When I was a teenager, and of pretty low emotional intelligence, I had a habit of doing blatantly anti-social things. For example, if I were walking home from school with my friends, and I felt like they didn’t value my presence there (read: they didn’t pay enough attention to me), I would slow down my walking speed, and silently depart from the group. I did this because I got myself to believe that they didn’t want me there. Nothing they said or did was actually to imply this, but I believed it nonetheless. In retrospect, what was happening was that I was sad. Simple as. But then what happened was that I failed to understand my own sadness, and in turn fed it. Without conscious intention, I fueled own sadness by extrapolating my own, incorrect, perceptions of how my friends felt about me. This caused me to lose a lot of friends.

Feeling Sad

To quote this one line from the TV show, Fairly Odd Parents, that’s forever stuck in my head, “It’s okay to feel sad sometimes.” Everyone experiences sadness. It’s just a part of the human condition. An inevitability. The problem a lot of people face, though, is that we’re not really taught how to truly handle sadness. Like, we may, or may not, be taught that crying is okay. Some of us are taught that yelling and hitting are okay. And others are taught that drinking or drugs are the best way to deal with it. As I reach my late twenties, what I’m seeing is that it’s around this time people are learning about the concept of “feeling your feelings”.

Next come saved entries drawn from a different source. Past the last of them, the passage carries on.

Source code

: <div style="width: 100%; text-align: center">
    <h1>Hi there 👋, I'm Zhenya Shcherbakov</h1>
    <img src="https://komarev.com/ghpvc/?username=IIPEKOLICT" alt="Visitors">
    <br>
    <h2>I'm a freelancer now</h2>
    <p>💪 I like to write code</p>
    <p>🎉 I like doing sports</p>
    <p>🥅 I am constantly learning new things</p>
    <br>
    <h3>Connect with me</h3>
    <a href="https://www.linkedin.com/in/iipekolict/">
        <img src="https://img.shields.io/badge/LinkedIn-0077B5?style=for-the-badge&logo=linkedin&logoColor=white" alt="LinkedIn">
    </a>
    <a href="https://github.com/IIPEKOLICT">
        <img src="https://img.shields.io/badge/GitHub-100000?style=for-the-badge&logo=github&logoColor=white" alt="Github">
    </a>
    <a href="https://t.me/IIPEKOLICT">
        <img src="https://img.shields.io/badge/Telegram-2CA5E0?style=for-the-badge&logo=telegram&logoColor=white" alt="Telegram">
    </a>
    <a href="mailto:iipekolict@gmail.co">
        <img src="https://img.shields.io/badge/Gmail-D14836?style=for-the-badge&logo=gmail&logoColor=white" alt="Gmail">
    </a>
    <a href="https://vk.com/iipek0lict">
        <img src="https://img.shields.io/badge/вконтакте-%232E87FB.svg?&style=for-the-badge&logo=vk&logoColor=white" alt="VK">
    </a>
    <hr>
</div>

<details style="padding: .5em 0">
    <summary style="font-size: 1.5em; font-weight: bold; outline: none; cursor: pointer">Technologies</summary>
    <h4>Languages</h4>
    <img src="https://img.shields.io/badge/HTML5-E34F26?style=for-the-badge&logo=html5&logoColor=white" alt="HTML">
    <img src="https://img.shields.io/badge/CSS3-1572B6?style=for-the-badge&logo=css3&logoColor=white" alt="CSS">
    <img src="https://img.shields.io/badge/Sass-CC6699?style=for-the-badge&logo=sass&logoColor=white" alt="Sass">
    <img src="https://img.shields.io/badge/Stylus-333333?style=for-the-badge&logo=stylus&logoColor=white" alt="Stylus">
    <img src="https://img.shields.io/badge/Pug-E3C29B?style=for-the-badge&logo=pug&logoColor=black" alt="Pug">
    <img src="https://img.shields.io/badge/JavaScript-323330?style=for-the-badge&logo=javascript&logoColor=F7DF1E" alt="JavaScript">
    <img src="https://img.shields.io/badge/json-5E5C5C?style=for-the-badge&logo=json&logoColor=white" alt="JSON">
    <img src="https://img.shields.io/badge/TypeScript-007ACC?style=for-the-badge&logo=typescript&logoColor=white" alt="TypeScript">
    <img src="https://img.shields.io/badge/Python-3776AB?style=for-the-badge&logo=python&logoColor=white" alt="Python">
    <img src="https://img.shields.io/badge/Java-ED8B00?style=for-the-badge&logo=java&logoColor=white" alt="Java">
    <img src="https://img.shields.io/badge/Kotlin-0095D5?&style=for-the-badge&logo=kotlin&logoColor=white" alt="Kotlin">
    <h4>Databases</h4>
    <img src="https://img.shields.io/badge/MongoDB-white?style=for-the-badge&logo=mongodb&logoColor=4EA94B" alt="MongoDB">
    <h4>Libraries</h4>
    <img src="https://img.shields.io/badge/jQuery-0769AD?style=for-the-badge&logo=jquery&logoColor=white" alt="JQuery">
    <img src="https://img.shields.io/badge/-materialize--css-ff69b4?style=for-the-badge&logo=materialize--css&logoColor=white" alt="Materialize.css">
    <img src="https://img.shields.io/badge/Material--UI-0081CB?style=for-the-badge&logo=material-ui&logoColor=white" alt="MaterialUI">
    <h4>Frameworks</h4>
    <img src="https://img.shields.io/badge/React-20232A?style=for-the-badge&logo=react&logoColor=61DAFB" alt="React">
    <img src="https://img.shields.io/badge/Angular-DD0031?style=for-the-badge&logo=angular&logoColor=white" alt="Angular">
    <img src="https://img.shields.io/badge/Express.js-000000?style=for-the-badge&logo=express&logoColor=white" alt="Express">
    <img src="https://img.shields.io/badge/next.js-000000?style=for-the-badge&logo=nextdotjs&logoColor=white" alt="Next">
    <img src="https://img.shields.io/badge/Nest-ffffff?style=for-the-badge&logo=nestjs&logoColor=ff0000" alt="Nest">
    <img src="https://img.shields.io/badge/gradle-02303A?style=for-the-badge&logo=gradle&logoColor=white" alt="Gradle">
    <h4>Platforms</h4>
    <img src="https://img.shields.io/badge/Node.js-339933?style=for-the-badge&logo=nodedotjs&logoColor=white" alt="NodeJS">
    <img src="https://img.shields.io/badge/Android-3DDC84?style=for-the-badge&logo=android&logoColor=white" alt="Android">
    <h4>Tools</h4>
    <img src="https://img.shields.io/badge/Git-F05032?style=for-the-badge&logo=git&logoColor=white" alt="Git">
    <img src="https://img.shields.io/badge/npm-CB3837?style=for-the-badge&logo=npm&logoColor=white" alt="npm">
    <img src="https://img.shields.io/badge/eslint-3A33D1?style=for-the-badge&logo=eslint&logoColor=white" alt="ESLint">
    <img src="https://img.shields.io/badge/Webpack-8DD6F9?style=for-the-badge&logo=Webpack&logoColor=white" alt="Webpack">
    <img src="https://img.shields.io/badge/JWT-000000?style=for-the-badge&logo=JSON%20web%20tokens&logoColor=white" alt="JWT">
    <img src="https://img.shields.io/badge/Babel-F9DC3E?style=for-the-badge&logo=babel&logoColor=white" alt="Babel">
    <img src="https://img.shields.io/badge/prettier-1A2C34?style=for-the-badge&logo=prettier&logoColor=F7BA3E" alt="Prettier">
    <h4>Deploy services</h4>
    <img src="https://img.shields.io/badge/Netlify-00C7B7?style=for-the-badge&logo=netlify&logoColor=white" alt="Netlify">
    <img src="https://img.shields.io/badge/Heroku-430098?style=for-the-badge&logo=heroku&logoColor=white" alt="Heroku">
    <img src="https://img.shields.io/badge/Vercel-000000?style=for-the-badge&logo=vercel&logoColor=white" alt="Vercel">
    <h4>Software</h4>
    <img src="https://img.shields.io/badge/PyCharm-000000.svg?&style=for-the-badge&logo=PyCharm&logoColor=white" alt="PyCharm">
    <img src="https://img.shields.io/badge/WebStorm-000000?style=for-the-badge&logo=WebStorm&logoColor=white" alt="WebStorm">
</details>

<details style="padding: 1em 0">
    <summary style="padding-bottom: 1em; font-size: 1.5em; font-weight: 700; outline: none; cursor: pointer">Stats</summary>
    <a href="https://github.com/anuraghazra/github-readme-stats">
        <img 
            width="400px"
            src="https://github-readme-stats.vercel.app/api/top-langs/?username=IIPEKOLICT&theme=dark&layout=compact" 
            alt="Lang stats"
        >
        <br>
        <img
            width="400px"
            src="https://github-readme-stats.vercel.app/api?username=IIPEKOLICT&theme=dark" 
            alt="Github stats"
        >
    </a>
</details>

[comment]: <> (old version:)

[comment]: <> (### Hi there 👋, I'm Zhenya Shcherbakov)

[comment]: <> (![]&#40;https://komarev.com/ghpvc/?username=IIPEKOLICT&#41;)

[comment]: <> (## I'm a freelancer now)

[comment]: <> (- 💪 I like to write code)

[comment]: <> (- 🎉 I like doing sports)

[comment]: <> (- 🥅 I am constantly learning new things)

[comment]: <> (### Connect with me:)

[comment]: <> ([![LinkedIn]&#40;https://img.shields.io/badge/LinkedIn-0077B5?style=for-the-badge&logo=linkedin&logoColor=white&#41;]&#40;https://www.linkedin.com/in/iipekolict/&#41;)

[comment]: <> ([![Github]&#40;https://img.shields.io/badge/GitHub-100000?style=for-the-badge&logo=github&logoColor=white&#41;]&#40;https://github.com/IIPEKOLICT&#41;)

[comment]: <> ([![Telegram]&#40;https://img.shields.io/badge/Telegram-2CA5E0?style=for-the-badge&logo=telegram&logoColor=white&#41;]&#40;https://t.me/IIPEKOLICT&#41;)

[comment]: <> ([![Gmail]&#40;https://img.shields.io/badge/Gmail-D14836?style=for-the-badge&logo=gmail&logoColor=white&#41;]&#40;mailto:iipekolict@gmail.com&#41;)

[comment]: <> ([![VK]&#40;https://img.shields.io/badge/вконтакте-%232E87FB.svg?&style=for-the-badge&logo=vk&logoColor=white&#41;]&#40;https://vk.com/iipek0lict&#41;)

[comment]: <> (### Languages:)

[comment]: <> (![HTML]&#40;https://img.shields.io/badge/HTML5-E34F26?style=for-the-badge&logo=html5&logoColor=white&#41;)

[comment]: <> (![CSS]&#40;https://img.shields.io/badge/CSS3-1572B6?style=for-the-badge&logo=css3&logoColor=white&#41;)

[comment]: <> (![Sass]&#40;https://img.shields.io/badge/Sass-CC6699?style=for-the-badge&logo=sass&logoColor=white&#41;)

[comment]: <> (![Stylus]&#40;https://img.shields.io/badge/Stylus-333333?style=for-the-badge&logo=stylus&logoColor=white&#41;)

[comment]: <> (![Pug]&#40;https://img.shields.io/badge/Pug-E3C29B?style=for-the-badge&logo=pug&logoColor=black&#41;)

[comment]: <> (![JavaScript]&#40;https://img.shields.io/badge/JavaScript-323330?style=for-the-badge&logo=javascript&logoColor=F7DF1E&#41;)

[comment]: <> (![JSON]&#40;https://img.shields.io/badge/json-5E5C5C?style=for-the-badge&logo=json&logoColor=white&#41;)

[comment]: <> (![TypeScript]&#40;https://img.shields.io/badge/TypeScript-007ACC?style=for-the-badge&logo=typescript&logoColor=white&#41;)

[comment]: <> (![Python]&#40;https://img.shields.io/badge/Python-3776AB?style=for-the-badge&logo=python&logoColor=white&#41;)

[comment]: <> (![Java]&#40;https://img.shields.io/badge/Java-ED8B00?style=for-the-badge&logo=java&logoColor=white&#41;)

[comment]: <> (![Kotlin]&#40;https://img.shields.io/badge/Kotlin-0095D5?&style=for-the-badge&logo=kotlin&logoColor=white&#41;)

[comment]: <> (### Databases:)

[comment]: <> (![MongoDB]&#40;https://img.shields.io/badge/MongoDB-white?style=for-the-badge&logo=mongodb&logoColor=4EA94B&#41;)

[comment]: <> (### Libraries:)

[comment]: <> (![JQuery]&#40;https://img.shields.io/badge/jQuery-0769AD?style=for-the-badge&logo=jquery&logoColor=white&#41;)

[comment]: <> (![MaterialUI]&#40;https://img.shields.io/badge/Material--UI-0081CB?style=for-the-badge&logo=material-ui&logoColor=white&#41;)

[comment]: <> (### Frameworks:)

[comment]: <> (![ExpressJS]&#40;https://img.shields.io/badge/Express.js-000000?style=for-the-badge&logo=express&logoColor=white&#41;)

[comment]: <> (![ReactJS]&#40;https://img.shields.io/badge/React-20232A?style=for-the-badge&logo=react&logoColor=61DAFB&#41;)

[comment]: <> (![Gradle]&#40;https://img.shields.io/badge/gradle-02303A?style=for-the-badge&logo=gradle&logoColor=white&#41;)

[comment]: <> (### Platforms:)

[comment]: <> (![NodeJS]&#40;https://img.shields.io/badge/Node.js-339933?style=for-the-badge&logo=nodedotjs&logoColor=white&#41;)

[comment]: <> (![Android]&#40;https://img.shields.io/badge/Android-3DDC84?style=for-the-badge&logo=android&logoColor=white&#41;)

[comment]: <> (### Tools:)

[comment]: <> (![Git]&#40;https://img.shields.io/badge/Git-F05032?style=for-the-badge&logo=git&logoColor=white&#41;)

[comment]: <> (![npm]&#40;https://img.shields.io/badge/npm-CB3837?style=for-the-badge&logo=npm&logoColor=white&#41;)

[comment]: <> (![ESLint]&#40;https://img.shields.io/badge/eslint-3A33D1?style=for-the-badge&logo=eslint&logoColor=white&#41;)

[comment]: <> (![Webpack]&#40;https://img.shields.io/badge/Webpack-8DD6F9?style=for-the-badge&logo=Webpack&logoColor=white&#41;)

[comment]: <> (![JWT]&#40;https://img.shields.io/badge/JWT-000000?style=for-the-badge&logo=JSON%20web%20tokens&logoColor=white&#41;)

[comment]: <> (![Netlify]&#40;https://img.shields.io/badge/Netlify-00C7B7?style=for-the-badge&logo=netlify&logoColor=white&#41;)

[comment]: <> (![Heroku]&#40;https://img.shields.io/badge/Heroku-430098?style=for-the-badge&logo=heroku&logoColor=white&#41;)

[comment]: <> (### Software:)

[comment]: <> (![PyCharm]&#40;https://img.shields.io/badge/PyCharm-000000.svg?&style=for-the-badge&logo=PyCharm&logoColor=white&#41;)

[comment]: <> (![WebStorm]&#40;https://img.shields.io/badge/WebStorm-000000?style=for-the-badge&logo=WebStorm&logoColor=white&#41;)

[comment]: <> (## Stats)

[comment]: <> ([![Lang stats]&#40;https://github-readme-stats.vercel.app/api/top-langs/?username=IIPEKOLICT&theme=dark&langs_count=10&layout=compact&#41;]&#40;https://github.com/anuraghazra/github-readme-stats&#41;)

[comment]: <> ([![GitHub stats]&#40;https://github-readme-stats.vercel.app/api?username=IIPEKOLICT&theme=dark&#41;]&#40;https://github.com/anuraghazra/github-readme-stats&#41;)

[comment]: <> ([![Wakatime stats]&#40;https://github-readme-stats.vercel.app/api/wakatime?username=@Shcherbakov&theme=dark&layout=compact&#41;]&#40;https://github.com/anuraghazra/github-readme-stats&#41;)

A key detail about feeling your feelings is accepting, knowing, and internalizing the idea that you are not your emotions. Sadness comes, and sadness goes. Anger comes, and anger goes. When you’re feeling down, that’s okay! You’re allowed to feel down. It’s okay to be sad sometimes. What’s important is knowing that this feeling will go away, and you’ll feel better again eventually. This too shall pass.

Focusing on Sadness

A concept that I’m not against per se, though it reaches into the darker waters, is the idea of focusing on the sadness. I believe that, to a point, introspecting on why you’re sad can be a good thing. Maybe bad things keep happening to you, and you don’t know why. Introspection could possibly lead you to a better understanding of your situation. It could reveal what’s causing things to go wrong, or a new idea on how to better handle things in the future. To spend some time analyzing the sadness can, in theory, be a good things.

Making Yourself Sad

Herein lies the problem, and herein lies my problem. You can notice and accept a feeling. You can introspect, and try to learn more about the feeling. But if you ruminate on a feeling for too long, it’s an incredibly slippery slope to making yourself sad. Once this problem begins, it can be an insurmountable task to stop it.

Consider my story at the beginning. My friends weren’t being mean. They weren’t telling me they didn’t like me. In fact, I now know that they really did like me. They really did miss me when I would disappear. In the moment though, I was making myself sad. I couldn’t accept the emotions I felt, and try as I might, I couldn’t analyze my way out of them. As I dug deeper and deeper into why I felt this way, I began to tell myself stories. Stories that would explain why I felt so sad. And these stories were complete works of fiction. I created the story that my friends walked faster than me because they didn’t want me up front talking with them. I created the story that if I were to just disappear, no one would notice. They did notice.

To this day, even as I write this, I still tell myself stories. I understand the process now, and I can better identify when it’s happening, but that doesn’t stop my brain from doing it. And once the story has been created, it’s of little help to acknowledge that it’s just a story. Often times, once the story is created, the brain has already accepted it as reality. The work then becomes to convince and to prove to yourself, to myself, that the story you believe is false. Without any conscious intent, I’ve created a lie that, not only do I believe, but is also actively making my life worse.

Telling A Better Story

There’s an idea in philosophy, that I can’t place right now which school of thought, that our life is a story that we tell ourselves. The “problem” in life then becomes telling ourselves a good story. How we tell the story is both affected by, and affects, how we feel our feelings. When I feel sad, I could tell myself the story of “I may be sad now, but it’s okay. What’s causing this is temporary, and I will overcome this. Things will be better soon.” This would be telling myself a good story. On the other hand, I could feel that sadness, and tell myself, “They did this to you on purpose. They wanted you to hurt. You deserved this. Why else would they do this?”

Telling yourself a better story shouldn’t come at the price of naivety and willful ignorance, but can be an incredible tool for improving the quality of your own life. Mind you, I’m not delusional. Telling yourself a better story won’t make you rich. It won’t suddenly fix all your problems. What it can do, though, is give you better perspective on life, and that in turn may help your material conditions. The struggle, though, is that it’s something you have to do. Something I need to do.